Just this week in Florida a study revealed that the Turkey Point power plant has been leaking radioactive water into the nearby Biscayne Bay as a result of the decrepit cooling canal system, and will likely require the plant to be closed or new cooling towers to be constructed.  This is only an example of the challenges facing our nuclear power plants.  While nuclear reactors continue to power homes and businesses across the nation, the discussion about what to do with radioactive waste and spent fuel has gone to the grave, buried with the infamous $100 billion Yucca Mountain Repository.

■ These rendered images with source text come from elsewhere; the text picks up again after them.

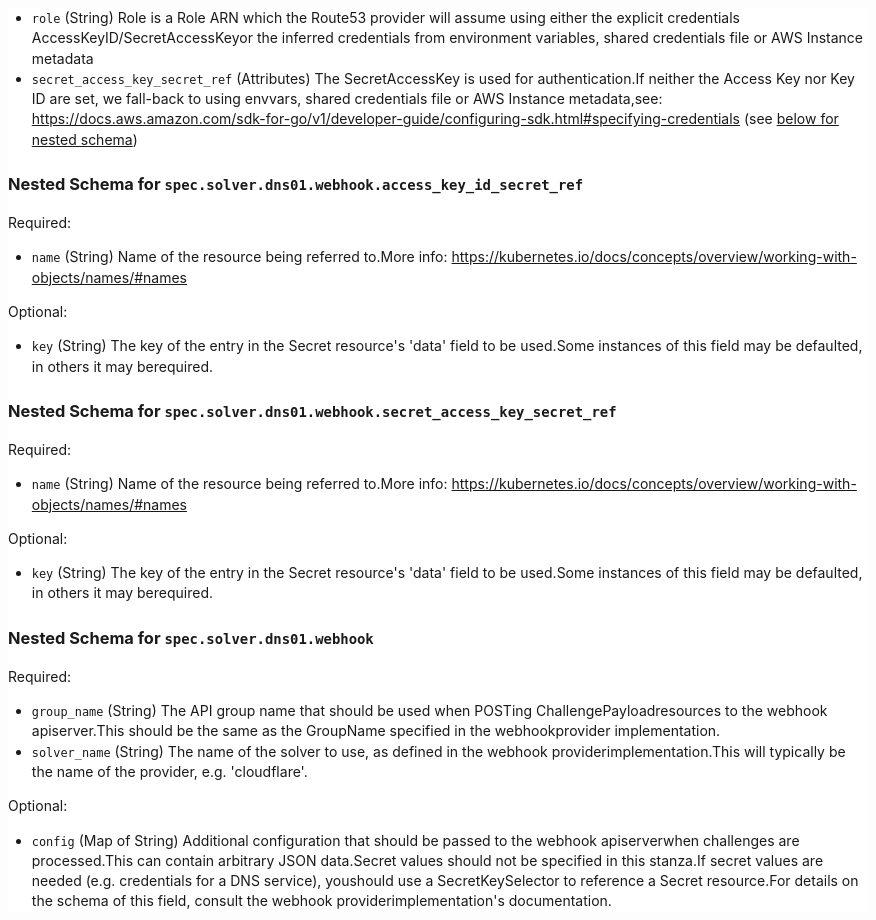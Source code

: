 - `role` (String) Role is a Role ARN which the Route53 provider will assume using either the explicit credentials AccessKeyID/SecretAccessKeyor the inferred credentials from environment variables, shared credentials file or AWS Instance metadata
- `secret_access_key_secret_ref` (Attributes) The SecretAccessKey is used for authentication.If neither the Access Key nor Key ID are set, we fall-back to using envvars, shared credentials file or AWS Instance metadata,see: https://docs.aws.amazon.com/sdk-for-go/v1/developer-guide/configuring-sdk.html#specifying-credentials (see [below for nested schema](#nestedatt--spec--solver--dns01--webhook--secret_access_key_secret_ref))

<a id="nestedatt--spec--solver--dns01--webhook--access_key_id_secret_ref"></a>
### Nested Schema for `spec.solver.dns01.webhook.access_key_id_secret_ref`

Required:

- `name` (String) Name of the resource being referred to.More info: https://kubernetes.io/docs/concepts/overview/working-with-objects/names/#names

Optional:

- `key` (String) The key of the entry in the Secret resource's 'data' field to be used.Some instances of this field may be defaulted, in others it may berequired.


<a id="nestedatt--spec--solver--dns01--webhook--secret_access_key_secret_ref"></a>
### Nested Schema for `spec.solver.dns01.webhook.secret_access_key_secret_ref`

Required:

- `name` (String) Name of the resource being referred to.More info: https://kubernetes.io/docs/concepts/overview/working-with-objects/names/#names

Optional:

- `key` (String) The key of the entry in the Secret resource's 'data' field to be used.Some instances of this field may be defaulted, in others it may berequired.



<a id="nestedatt--spec--solver--dns01--webhook"></a>
### Nested Schema for `spec.solver.dns01.webhook`

Required:

- `group_name` (String) The API group name that should be used when POSTing ChallengePayloadresources to the webhook apiserver.This should be the same as the GroupName specified in the webhookprovider implementation.
- `solver_name` (String) The name of the solver to use, as defined in the webhook providerimplementation.This will typically be the name of the provider, e.g. 'cloudflare'.

Optional:

- `config` (Map of String) Additional configuration that should be passed to the webhook apiserverwhen challenges are processed.This can contain arbitrary JSON data.Secret values should not be specified in this stanza.If secret values are needed (e.g. credentials for a DNS service), youshould use a SecretKeySelector to reference a Secret resource.For details on the schema of this field, consult the webhook providerimplementation's documentation.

America’s ageing nuclear power plants hold over 70,000 metric tons of radioactive waste.  While the Yucca Mountain Repository is almost certain to never receive any nuclear waste, it must go somewhere!  And for now, that ‘somewhere’ is in a wet or dry storage facility at the nuclear power plant near you (see map below).


President Obama organized and commissioned a study from the 2012 Commission on America’s Nuclear Future.  The Commission developed a set of policy initiatives which would, among other things: allow for new sites  for storage and disposal (beyond the one currently allowed by law – Yucca Mountain); enable construction of new interim storage facilities; and improve transportation of waste across states and municipalities.  What are your thoughts on this proposal?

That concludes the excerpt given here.